Exercise prompt –
Retype each line of the data below exactly, beginning with the first and ending with the one that contains "此外，选择合适的流量套餐也非". Pictures do not belong in the copy.

Information shown –

☆ ☆ ☆ ☆

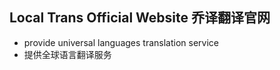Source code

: ## Local Trans Official Website 乔译翻译官网
- provide universal languages translation service
- 提供全球语言翻译服务
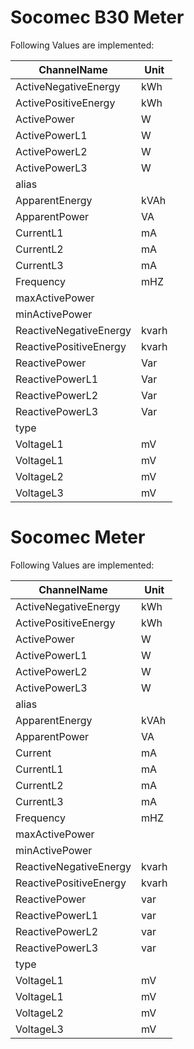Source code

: # Socomec B30 Meter


Following Values are implemented:

|ChannelName|Unit|
|---|---|
|ActiveNegativeEnergy|kWh|
|ActivePositiveEnergy|kWh|
|ActivePower|W|
|ActivePowerL1|W|
|ActivePowerL2|W|
|ActivePowerL3|W|
|alias||
|ApparentEnergy|kVAh|
|ApparentPower|VA|
|CurrentL1|mA|
|CurrentL2|mA|
|CurrentL3|mA|
|Frequency|mHZ|
|maxActivePower||
|minActivePower||
|ReactiveNegativeEnergy|kvarh|
|ReactivePositiveEnergy|kvarh|
|ReactivePower|Var|
|ReactivePowerL1|Var|
|ReactivePowerL2|Var|
|ReactivePowerL3|Var|
|type||
|VoltageL1|mV|
|VoltageL1|mV|
|VoltageL2|mV|
|VoltageL3|mV|
# Socomec Meter


Following Values are implemented:

|ChannelName|Unit|
|---|---|
|ActiveNegativeEnergy|kWh|
|ActivePositiveEnergy|kWh|
|ActivePower|W|
|ActivePowerL1|W|
|ActivePowerL2|W|
|ActivePowerL3|W|
|alias||
|ApparentEnergy|kVAh|
|ApparentPower|VA|
|Current|mA|
|CurrentL1|mA|
|CurrentL2|mA|
|CurrentL3|mA|
|Frequency|mHZ|
|maxActivePower||
|minActivePower||
|ReactiveNegativeEnergy|kvarh|
|ReactivePositiveEnergy|kvarh|
|ReactivePower|var|
|ReactivePowerL1|var|
|ReactivePowerL2|var|
|ReactivePowerL3|var|
|type||
|VoltageL1|mV|
|VoltageL1|mV|
|VoltageL2|mV|
|VoltageL3|mV|
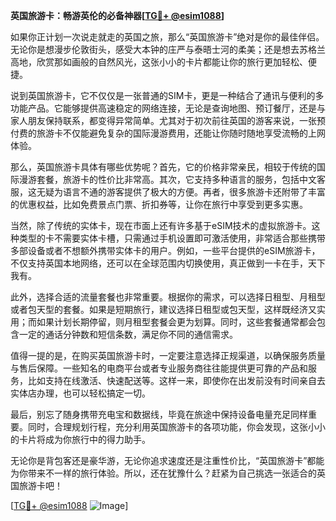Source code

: **英国旅游卡：畅游英伦的必备神器[[TG💪+ @esim1088](https://t.me/s/esim1088)]**

如果你正计划一次说走就走的英国之旅，那么“英国旅游卡”绝对是你的最佳伴侣。无论你是想漫步伦敦街头，感受大本钟的庄严与泰晤士河的柔美；还是想去苏格兰高地，欣赏那如画般的自然风光，这张小小的卡片都能让你的旅行更加轻松、便捷。

说到英国旅游卡，它不仅仅是一张普通的SIM卡，更是一种结合了通讯与便利的多功能产品。它能够提供高速稳定的网络连接，无论是查询地图、预订餐厅，还是与家人朋友保持联系，都变得异常简单。尤其对于初次前往英国的游客来说，一张预付费的旅游卡不仅能避免复杂的国际漫游费用，还能让你随时随地享受流畅的上网体验。

那么，英国旅游卡具体有哪些优势呢？首先，它的价格非常亲民，相较于传统的国际漫游套餐，旅游卡的性价比非常高。其次，它支持多种语言的服务，包括中文客服，这无疑为语言不通的游客提供了极大的方便。再者，很多旅游卡还附带了丰富的优惠权益，比如免费景点门票、折扣券等，让你在旅行中享受到更多实惠。

当然，除了传统的实体卡，现在市面上还有许多基于eSIM技术的虚拟旅游卡。这种类型的卡不需要实体卡槽，只需通过手机设置即可激活使用，非常适合那些携带多部设备或者不想额外携带实体卡的用户。例如，一些平台提供的eSIM旅游卡，不仅支持英国本地网络，还可以在全球范围内切换使用，真正做到一卡在手，天下我有。

此外，选择合适的流量套餐也非常重要。根据你的需求，可以选择日租型、月租型或者包天型的套餐。如果是短期旅行，建议选择日租型或包天型，这样既经济又实用；而如果计划长期停留，则月租型套餐会更为划算。同时，这些套餐通常都会包含一定的通话分钟数和短信条数，满足你不同的通信需求。

值得一提的是，在购买英国旅游卡时，一定要注意选择正规渠道，以确保服务质量与售后保障。一些知名的电商平台或者专业服务商往往能提供更可靠的产品和服务，比如支持在线激活、快速配送等。这样一来，即使你在出发前没有时间亲自去实体店办理，也可以轻松搞定一切。

最后，别忘了随身携带充电宝和数据线，毕竟在旅途中保持设备电量充足同样重要。同时，合理规划行程，充分利用英国旅游卡的各项功能，你会发现，这张小小的卡片将成为你旅行中的得力助手。

无论你是背包客还是豪华游，无论你追求速度还是注重性价比，“英国旅游卡”都能为你带来不一样的旅行体验。所以，还在犹豫什么？赶紧为自己挑选一张适合的英国旅游卡吧！

[[TG💪+ @esim1088](https://t.me/s/esim1088) ![Image](https://i.postimg.cc/4NQfJmqS/Snipaste-2025-05-13-00-14-12.png)]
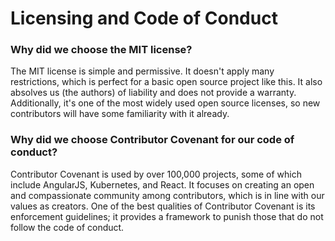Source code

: # Licensing and Code of Conduct

### Why did we choose the MIT license?
The MIT license is simple and permissive. It doesn't apply many restrictions, which is perfect for a basic open source project like this. It also absolves us (the authors) of liability and does not provide a warranty. Additionally, it's one of the most widely used open source licenses, so new contributors will have some familiarity with it already.

### Why did we choose Contributor Covenant for our code of conduct?
Contributor Covenant is used by over 100,000 projects, some of which include AngularJS, Kubernetes, and React. It focuses on creating an open and compassionate community among contributors, which is in line with our values as creators. One of the best qualities of Contributor Covenant is its enforcement guidelines; it provides a framework to punish those that do not follow the code of conduct.
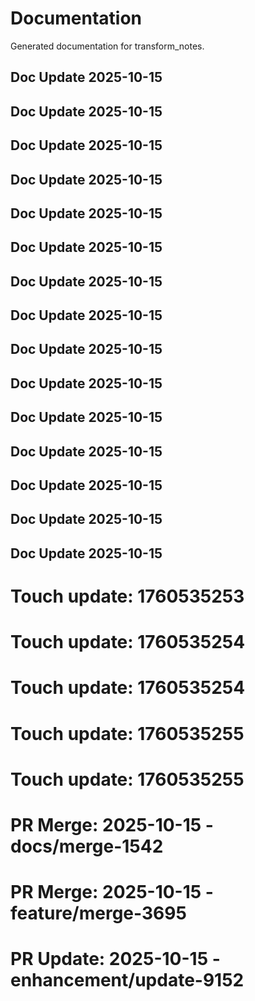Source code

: # Documentation

Generated documentation for transform_notes.

## Doc Update 2025-10-15

## Doc Update 2025-10-15

## Doc Update 2025-10-15

## Doc Update 2025-10-15

## Doc Update 2025-10-15

## Doc Update 2025-10-15

## Doc Update 2025-10-15

## Doc Update 2025-10-15

## Doc Update 2025-10-15

## Doc Update 2025-10-15

## Doc Update 2025-10-15

## Doc Update 2025-10-15

## Doc Update 2025-10-15

## Doc Update 2025-10-15

## Doc Update 2025-10-15

# Touch update: 1760535253

# Touch update: 1760535254

# Touch update: 1760535254

# Touch update: 1760535255

# Touch update: 1760535255

# PR Merge: 2025-10-15 - docs/merge-1542

# PR Merge: 2025-10-15 - feature/merge-3695

# PR Update: 2025-10-15 - enhancement/update-9152
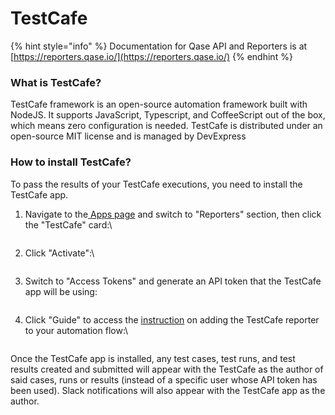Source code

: # TestCafe

{% hint style="info" %}
Documentation for Qase API and Reporters is at [https://reporters.qase.io/](https://reporters.qase.io/)
{% endhint %}

### What is TestCafe?

TestCafe framework is an open-source automation framework built with NodeJS. It supports JavaScript, Typescript, and CoffeeScript out of the box, which means zero configuration is needed. TestCafe is distributed under an open-source MIT license and is managed by DevExpress

### How to install TestCafe?

To pass the results of your TestCafe executions, you need to install the TestCafe app.

1.  Navigate to the[ Apps page](https://app.qase.io/apps) and switch to "Reporters" section, then click the "TestCafe" card:\


    <figure><img src="https://qase.intercom-attachments-7.com/i/o/657795549/7acd94c775bdac697f61f31f/gvNcC1tOlmbZINSxfQetWl1ZORKhD98TXewl7bPNZTtLPBW0rPK3jizBVNBXi8xzJY0v5-Gb1_3h_UrcbIoTrkkmQ1Ht8b0yuNKDFA7nNBPZ6EaHxCCL3c7EOv4GkiQuu77beFbasJ-0lBkO2F5qmCn9NmOSyB4qp4HvGl3jANLAbl_0FlIi_C0pzeSUSw" alt=""><figcaption></figcaption></figure>
2.  Click "Activate":\


    <figure><img src="https://qase.intercom-attachments-7.com/i/o/657795563/956ec6f89c74b7d6f28ba1b9/ndrAa4cIdgHjv-jvB3ZiNj1TgDzgd9EUcNAN7y65uVg04mS14EQ789YAFyZf0tAtdTjXDUmE4kj2JEd6Q2xwPjTSAN6-vCbAbaXxtGYl0vpAM-c8SsbPnpzj40Uftq0gS4mIoR0X6KZWYJ6mSE7i38lte5DXz1KLPoQga372wlZMehJNsTbawUlU1E5fbQ" alt=""><figcaption></figcaption></figure>
3.  Switch to "Access Tokens" and generate an API token that the TestCafe app will be using:



    <figure><img src="https://qase.intercom-attachments-7.com/i/o/657793827/d2f5a9fd27c18c2a5685a904/7V6xLwimbAeX9alvkiUKrWWPYT6YcNGJqSLcDwbFeTUnEY9Dqj1ue9_Uy4t7gKcMNj-PPVsM3K0NDImTwUo1_UWSD3y_ZHrKcov4aE9eYSArQANikrm-V6X-Y7_eb3eb0igrjrFwsrvgjjo90-NrWQNd986LQ1SeYSntwZA7Tt7o1i2HR8h5ipTrXnit5Q" alt=""><figcaption></figcaption></figure>
4.  Click "Guide" to access the [instruction](https://github.com/qase-tms/qase-javascript/tree/main/qase-testcafe) on adding the TestCafe reporter to your automation flow:\


    <figure><img src="https://qase.intercom-attachments-7.com/i/o/657795574/bb9d7e74c5f6cb6ba9102d7a/UEZPSHcE4uZsSrWm0ziiAsmz2icvCUFXHeWdZEKTZfIGVKl3BCxA8HduixRZHHsuwphD-5c_hmJKhOt347fk5NrjNsuol0Fy7vWX7NU-uF2b4lheunQQqZxk5qF8p03UZmYHKcCQp17M4_Fmc7TMwJNMEdOJOj7pUoSqx3DCHQ5kumIq4UzgXvJ60V_vvA" alt=""><figcaption></figcaption></figure>

Once the TestCafe app is installed, any test cases, test runs, and test results created and submitted will appear with the TestCafe as the author of said cases, runs or results (instead of a specific user whose API token has been used). Slack notifications will also appear with the TestCafe app as the author.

☆ ☆ ☆ ☆

Exercise result –
Source code

: ## Local Trans Official Website 乔译翻译官网
- provide universal languages translation service
- 提供全球语言翻译服务
Source code

: # Socomec B30 Meter


Following Values are implemented:

|ChannelName|Unit|
|---|---|
|ActiveNegativeEnergy|kWh|
|ActivePositiveEnergy|kWh|
|ActivePower|W|
|ActivePowerL1|W|
|ActivePowerL2|W|
|ActivePowerL3|W|
|alias||
|ApparentEnergy|kVAh|
|ApparentPower|VA|
|CurrentL1|mA|
|CurrentL2|mA|
|CurrentL3|mA|
|Frequency|mHZ|
|maxActivePower||
|minActivePower||
|ReactiveNegativeEnergy|kvarh|
|ReactivePositiveEnergy|kvarh|
|ReactivePower|Var|
|ReactivePowerL1|Var|
|ReactivePowerL2|Var|
|ReactivePowerL3|Var|
|type||
|VoltageL1|mV|
|VoltageL1|mV|
|VoltageL2|mV|
|VoltageL3|mV|
# Socomec Meter


Following Values are implemented:

|ChannelName|Unit|
|---|---|
|ActiveNegativeEnergy|kWh|
|ActivePositiveEnergy|kWh|
|ActivePower|W|
|ActivePowerL1|W|
|ActivePowerL2|W|
|ActivePowerL3|W|
|alias||
|ApparentEnergy|kVAh|
|ApparentPower|VA|
|Current|mA|
|CurrentL1|mA|
|CurrentL2|mA|
|CurrentL3|mA|
|Frequency|mHZ|
|maxActivePower||
|minActivePower||
|ReactiveNegativeEnergy|kvarh|
|ReactivePositiveEnergy|kvarh|
|ReactivePower|var|
|ReactivePowerL1|var|
|ReactivePowerL2|var|
|ReactivePowerL3|var|
|type||
|VoltageL1|mV|
|VoltageL1|mV|
|VoltageL2|mV|
|VoltageL3|mV|
Source code

: **英国旅游卡：畅游英伦的必备神器[[TG💪+ @esim1088](https://t.me/s/esim1088)]**

如果你正计划一次说走就走的英国之旅，那么“英国旅游卡”绝对是你的最佳伴侣。无论你是想漫步伦敦街头，感受大本钟的庄严与泰晤士河的柔美；还是想去苏格兰高地，欣赏那如画般的自然风光，这张小小的卡片都能让你的旅行更加轻松、便捷。

说到英国旅游卡，它不仅仅是一张普通的SIM卡，更是一种结合了通讯与便利的多功能产品。它能够提供高速稳定的网络连接，无论是查询地图、预订餐厅，还是与家人朋友保持联系，都变得异常简单。尤其对于初次前往英国的游客来说，一张预付费的旅游卡不仅能避免复杂的国际漫游费用，还能让你随时随地享受流畅的上网体验。

那么，英国旅游卡具体有哪些优势呢？首先，它的价格非常亲民，相较于传统的国际漫游套餐，旅游卡的性价比非常高。其次，它支持多种语言的服务，包括中文客服，这无疑为语言不通的游客提供了极大的方便。再者，很多旅游卡还附带了丰富的优惠权益，比如免费景点门票、折扣券等，让你在旅行中享受到更多实惠。

当然，除了传统的实体卡，现在市面上还有许多基于eSIM技术的虚拟旅游卡。这种类型的卡不需要实体卡槽，只需通过手机设置即可激活使用，非常适合那些携带多部设备或者不想额外携带实体卡的用户。例如，一些平台提供的eSIM旅游卡，不仅支持英国本地网络，还可以在全球范围内切换使用，真正做到一卡在手，天下我有。

此外，选择合适的流量套餐也非常重要。根据你的需求，可以选择日租型、月租型或者包天型的套餐。如果是短期旅行，建议选择日租型或包天型，这样既经济又实用；而如果计划长期停留，则月租型套餐会更为划算。同时，这些套餐通常都会包含一定的通话分钟数和短信条数，满足你不同的通信需求。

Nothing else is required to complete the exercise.